▶ Work instruction: Word for word, restate the lines from the start of the data below through the line containing "대비 CS 스터디 🔥".

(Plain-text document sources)
<<<<

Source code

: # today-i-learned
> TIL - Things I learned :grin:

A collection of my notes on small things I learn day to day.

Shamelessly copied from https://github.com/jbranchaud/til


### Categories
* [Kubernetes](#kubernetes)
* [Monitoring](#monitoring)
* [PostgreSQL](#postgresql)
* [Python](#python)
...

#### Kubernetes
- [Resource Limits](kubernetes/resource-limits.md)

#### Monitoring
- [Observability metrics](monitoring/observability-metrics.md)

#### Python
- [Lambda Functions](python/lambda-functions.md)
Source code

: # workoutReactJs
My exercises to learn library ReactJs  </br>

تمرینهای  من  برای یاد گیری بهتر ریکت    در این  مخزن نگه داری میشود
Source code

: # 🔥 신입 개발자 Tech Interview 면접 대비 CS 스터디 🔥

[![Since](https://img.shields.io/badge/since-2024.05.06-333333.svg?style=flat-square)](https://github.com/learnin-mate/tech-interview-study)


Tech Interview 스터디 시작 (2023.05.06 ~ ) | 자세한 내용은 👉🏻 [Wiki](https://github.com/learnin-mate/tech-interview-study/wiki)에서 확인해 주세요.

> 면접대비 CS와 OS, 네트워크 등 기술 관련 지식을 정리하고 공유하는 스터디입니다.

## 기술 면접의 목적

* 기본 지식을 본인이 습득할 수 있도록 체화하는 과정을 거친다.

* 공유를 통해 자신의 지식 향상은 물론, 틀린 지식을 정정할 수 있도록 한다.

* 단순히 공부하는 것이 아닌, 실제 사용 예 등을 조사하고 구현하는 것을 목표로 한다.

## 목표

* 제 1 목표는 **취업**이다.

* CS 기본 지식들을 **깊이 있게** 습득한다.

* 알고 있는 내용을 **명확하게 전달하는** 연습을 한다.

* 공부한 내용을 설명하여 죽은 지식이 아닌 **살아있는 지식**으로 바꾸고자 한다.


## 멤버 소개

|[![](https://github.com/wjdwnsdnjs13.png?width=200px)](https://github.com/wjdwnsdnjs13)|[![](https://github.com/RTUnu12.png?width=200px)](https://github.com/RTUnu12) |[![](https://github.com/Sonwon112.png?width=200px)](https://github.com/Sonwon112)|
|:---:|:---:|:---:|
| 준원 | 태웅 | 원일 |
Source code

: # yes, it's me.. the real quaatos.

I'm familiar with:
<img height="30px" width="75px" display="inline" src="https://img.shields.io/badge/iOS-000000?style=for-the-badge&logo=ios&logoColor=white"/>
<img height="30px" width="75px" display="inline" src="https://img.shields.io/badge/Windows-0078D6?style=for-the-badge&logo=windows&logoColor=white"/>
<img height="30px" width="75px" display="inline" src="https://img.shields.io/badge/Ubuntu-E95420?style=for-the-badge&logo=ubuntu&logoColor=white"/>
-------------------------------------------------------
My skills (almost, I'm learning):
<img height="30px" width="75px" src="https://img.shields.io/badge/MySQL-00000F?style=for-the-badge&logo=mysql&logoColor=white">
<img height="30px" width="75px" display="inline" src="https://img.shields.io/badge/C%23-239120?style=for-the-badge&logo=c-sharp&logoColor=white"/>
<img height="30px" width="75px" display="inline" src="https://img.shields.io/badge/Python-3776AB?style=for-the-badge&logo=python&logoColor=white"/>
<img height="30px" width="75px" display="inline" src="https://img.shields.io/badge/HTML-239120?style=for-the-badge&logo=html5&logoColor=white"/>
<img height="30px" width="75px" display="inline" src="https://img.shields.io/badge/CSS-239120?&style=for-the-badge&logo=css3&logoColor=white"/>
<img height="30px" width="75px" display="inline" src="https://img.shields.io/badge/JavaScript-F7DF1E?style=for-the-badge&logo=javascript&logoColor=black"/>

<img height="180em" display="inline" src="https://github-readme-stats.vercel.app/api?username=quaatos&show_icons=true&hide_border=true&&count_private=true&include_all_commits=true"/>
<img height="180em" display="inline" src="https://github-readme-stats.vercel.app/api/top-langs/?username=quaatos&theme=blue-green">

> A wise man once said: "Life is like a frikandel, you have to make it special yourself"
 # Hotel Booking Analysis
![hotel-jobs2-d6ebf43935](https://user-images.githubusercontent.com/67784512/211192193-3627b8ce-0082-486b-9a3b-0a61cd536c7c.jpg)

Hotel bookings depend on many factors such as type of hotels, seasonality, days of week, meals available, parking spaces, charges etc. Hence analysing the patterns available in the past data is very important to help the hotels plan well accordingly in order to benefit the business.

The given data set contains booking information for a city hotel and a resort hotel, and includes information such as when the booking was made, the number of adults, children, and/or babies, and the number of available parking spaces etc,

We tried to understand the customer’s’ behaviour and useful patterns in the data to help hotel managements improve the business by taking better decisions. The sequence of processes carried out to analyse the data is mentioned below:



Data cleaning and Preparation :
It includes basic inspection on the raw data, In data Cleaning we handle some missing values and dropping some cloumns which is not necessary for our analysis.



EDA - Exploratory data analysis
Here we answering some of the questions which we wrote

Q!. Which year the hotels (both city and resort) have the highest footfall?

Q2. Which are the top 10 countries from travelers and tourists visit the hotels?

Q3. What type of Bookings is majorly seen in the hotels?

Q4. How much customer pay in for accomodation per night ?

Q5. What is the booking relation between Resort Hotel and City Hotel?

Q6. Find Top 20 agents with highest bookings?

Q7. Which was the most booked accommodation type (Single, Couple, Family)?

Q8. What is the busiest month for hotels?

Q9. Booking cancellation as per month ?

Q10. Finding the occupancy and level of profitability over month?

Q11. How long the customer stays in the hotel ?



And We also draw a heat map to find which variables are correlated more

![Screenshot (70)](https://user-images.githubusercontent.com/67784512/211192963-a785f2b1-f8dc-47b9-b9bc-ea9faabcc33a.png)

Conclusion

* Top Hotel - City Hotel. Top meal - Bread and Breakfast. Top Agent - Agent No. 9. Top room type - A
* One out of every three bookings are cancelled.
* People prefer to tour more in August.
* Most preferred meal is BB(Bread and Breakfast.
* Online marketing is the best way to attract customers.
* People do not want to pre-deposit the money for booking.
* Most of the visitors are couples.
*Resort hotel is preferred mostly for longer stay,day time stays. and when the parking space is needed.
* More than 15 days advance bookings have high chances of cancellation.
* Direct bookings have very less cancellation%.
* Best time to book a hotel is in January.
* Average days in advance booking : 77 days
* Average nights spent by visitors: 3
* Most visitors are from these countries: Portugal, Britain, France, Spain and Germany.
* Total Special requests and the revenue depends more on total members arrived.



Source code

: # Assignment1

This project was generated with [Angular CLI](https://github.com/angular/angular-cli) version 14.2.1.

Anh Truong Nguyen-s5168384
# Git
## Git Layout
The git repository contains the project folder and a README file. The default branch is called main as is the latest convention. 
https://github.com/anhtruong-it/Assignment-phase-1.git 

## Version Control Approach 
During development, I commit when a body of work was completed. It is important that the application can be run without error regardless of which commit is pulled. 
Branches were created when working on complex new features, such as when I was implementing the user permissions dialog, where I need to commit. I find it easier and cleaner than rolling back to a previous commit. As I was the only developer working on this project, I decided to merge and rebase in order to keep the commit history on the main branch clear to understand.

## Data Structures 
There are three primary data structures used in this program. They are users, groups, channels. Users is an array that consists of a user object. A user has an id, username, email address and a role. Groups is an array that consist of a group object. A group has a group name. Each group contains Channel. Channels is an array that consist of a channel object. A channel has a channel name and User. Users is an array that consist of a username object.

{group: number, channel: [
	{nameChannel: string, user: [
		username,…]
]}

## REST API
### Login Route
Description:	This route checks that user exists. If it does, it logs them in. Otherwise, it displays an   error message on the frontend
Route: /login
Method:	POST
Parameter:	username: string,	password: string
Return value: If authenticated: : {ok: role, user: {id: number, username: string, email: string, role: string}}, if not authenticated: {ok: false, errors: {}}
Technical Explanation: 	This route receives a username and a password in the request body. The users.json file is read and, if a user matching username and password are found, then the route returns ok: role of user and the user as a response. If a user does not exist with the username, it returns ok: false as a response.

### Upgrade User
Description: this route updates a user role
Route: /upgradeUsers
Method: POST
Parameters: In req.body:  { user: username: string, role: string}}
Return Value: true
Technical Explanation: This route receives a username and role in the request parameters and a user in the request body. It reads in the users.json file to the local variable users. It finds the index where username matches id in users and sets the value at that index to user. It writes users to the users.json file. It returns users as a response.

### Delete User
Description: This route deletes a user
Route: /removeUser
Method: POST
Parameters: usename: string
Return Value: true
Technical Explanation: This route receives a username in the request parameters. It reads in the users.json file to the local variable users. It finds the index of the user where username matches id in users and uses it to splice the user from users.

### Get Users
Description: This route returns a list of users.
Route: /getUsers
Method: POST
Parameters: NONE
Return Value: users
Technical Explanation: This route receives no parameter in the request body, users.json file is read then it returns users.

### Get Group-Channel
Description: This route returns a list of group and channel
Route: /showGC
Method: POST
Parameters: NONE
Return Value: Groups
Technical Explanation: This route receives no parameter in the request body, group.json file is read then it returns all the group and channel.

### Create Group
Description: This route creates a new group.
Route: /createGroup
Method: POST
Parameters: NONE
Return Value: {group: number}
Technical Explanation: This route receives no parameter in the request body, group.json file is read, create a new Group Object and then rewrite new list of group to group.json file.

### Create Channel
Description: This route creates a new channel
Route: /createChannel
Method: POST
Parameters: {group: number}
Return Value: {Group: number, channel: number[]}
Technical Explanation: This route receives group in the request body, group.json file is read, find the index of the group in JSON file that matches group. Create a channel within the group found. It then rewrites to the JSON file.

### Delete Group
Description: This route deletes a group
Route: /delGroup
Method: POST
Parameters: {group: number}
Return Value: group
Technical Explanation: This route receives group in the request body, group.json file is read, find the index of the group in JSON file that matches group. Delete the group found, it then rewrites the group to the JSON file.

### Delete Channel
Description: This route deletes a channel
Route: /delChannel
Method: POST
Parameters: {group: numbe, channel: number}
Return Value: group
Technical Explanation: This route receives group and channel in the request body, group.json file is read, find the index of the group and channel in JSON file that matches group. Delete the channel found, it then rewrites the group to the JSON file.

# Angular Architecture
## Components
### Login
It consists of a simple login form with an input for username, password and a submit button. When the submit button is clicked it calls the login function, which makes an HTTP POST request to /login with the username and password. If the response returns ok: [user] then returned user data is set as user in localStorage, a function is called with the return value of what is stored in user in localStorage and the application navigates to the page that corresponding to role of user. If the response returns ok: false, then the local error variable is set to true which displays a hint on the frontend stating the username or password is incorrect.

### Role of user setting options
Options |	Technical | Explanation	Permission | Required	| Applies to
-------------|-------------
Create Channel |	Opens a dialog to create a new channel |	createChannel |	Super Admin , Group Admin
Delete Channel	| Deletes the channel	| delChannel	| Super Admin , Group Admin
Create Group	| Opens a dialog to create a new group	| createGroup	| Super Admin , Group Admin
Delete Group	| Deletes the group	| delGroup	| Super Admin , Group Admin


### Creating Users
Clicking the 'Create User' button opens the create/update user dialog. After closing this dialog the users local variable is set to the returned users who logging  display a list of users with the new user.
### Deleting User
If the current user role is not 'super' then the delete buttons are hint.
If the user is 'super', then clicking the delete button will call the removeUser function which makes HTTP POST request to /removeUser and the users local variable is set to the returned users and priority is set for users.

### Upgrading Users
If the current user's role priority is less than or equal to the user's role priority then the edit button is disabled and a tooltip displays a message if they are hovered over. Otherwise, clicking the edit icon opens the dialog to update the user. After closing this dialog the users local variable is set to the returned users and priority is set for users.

>>>>

▶ Written response:
Source code

: # today-i-learned
> TIL - Things I learned :grin:

A collection of my notes on small things I learn day to day.

Shamelessly copied from https://github.com/jbranchaud/til


### Categories
* [Kubernetes](#kubernetes)
* [Monitoring](#monitoring)
* [PostgreSQL](#postgresql)
* [Python](#python)
...

#### Kubernetes
- [Resource Limits](kubernetes/resource-limits.md)

#### Monitoring
- [Observability metrics](monitoring/observability-metrics.md)

#### Python
- [Lambda Functions](python/lambda-functions.md)
Source code

: # workoutReactJs
My exercises to learn library ReactJs  </br>

تمرینهای  من  برای یاد گیری بهتر ریکت    در این  مخزن نگه داری میشود
Source code

: # 🔥 신입 개발자 Tech Interview 면접 대비 CS 스터디 🔥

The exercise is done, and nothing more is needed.